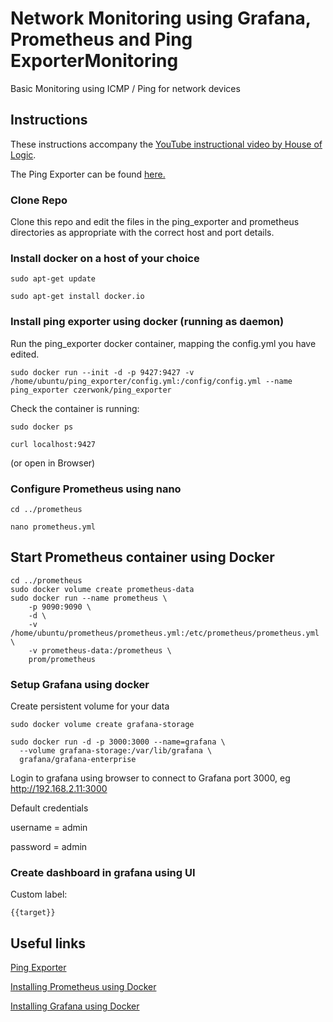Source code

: # Network Monitoring using Grafana, Prometheus and Ping ExporterMonitoring

Basic Monitoring using ICMP / Ping for network devices

## Instructions
These instructions accompany the [YouTube instructional video by House of Logic](https://youtu.be/fnoTHoZzNSc).

The Ping Exporter can be found [here.](https://github.com/czerwonk/ping_exporter)


### Clone Repo

Clone this repo and edit the files in the ping_exporter and prometheus directories as appropriate with the correct host and port details.

### Install docker on a host of your choice

```
sudo apt-get update

sudo apt-get install docker.io
```

### Install ping exporter using docker (running as daemon)

Run the ping_exporter docker container, mapping the config.yml you have edited.

```
sudo docker run --init -d -p 9427:9427 -v /home/ubuntu/ping_exporter/config.yml:/config/config.yml --name ping_exporter czerwonk/ping_exporter

```

Check the container is running:

```
sudo docker ps

curl localhost:9427

```

(or open in Browser)

### Configure Prometheus using nano 

```
cd ../prometheus

nano prometheus.yml
```

## Start Prometheus container using Docker

```
cd ../prometheus
sudo docker volume create prometheus-data
sudo docker run --name prometheus \
    -p 9090:9090 \
    -d \
    -v /home/ubuntu/prometheus/prometheus.yml:/etc/prometheus/prometheus.yml \
    -v prometheus-data:/prometheus \
    prom/prometheus
```

### Setup Grafana using docker

Create persistent volume for your data

```
sudo docker volume create grafana-storage

sudo docker run -d -p 3000:3000 --name=grafana \
  --volume grafana-storage:/var/lib/grafana \
  grafana/grafana-enterprise
```

Login to grafana using browser to connect to Grafana port 3000, eg http://192.168.2.11:3000

Default credentials

username = admin

password = admin 

### Create dashboard in grafana using UI

Custom label:
```
{{target}}
```

## Useful links

[Ping Exporter](https://github.com/czerwonk/ping_exporter)

[Installing Prometheus using Docker](https://prometheus.io/docs/prometheus/latest/installation/#using-docker)

[Installing Grafana using Docker](https://grafana.com/docs/grafana/latest/setup-grafana/installation/docker/#run-grafana-docker-image)

 
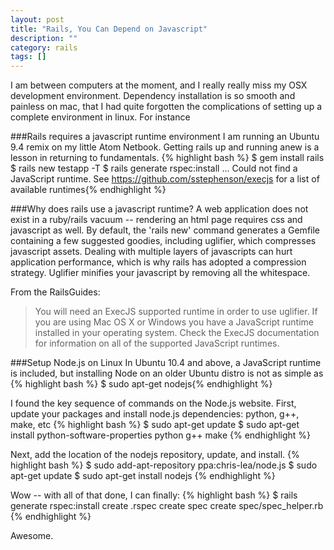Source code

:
 ```yaml
---
layout: post
title: "Rails, You Can Depend on Javascript"
description: ""
category: rails
tags: []
---
```


I am between computers at the moment, and I really really miss my OSX development environment. Dependency installation is so smooth and painless on mac, that I had quite forgotten the complications of setting up a complete environment in linux. For instance

###Rails requires a javascript runtime environment
I am running an Ubuntu 9.4 remix on my little Atom Netbook. Getting rails up and running anew is a lesson in returning to fundamentals.
{% highlight bash %}
$ gem install rails
$ rails new testapp -T
$ rails generate rspec:install
...
Could not find a JavaScript runtime. See https://github.com/sstephenson/execjs for a list of available runtimes{% endhighlight %}

###Why does rails use a javascript runtime?
A web application does not exist in a ruby/rails vacuum -- rendering an html page requires css and javascript as well. By default, the 'rails new' command generates a Gemfile containing a few suggested goodies, including uglifier, which compresses javascript assets. Dealing with multiple layers of javascripts can hurt application performance, which is why rails has adopted a compression strategy. Uglifier minifies your javascript by removing all the whitespace.

From the RailsGuides:
>You will need an ExecJS supported runtime in order to use uglifier. If you are using Mac OS X or Windows you have a JavaScript runtime installed in your operating system. Check the ExecJS documentation for information on all of the supported JavaScript runtimes.

###Setup Node.js on Linux
In Ubuntu 10.4 and above, a JavaScript runtime is included, but installing Node on an older Ubuntu distro is not as simple as
{% highlight bash %}
$ sudo apt-get nodejs{% endhighlight %}

I found the key sequence of commands on the Node.js website. First, update your packages and install node.js dependencies: python, g++, make, etc
{% highlight bash %}
$ sudo apt-get update
$ sudo apt-get install python-software-properties python g++ make {% endhighlight %}

Next, add the location of the nodejs repository, update, and install.
{% highlight bash %}
$ sudo add-apt-repository ppa:chris-lea/node.js
$ sudo apt-get update
$ sudo apt-get install nodejs {% endhighlight %}

Wow -- with all of that done, I can finally:
{% highlight bash %}
$ rails generate rspec:install
      create  .rspec
      create  spec
      create  spec/spec_helper.rb {% endhighlight %}

Awesome.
+++
Tally up the lines of the data above where the string "home" appears, and give only the count.

2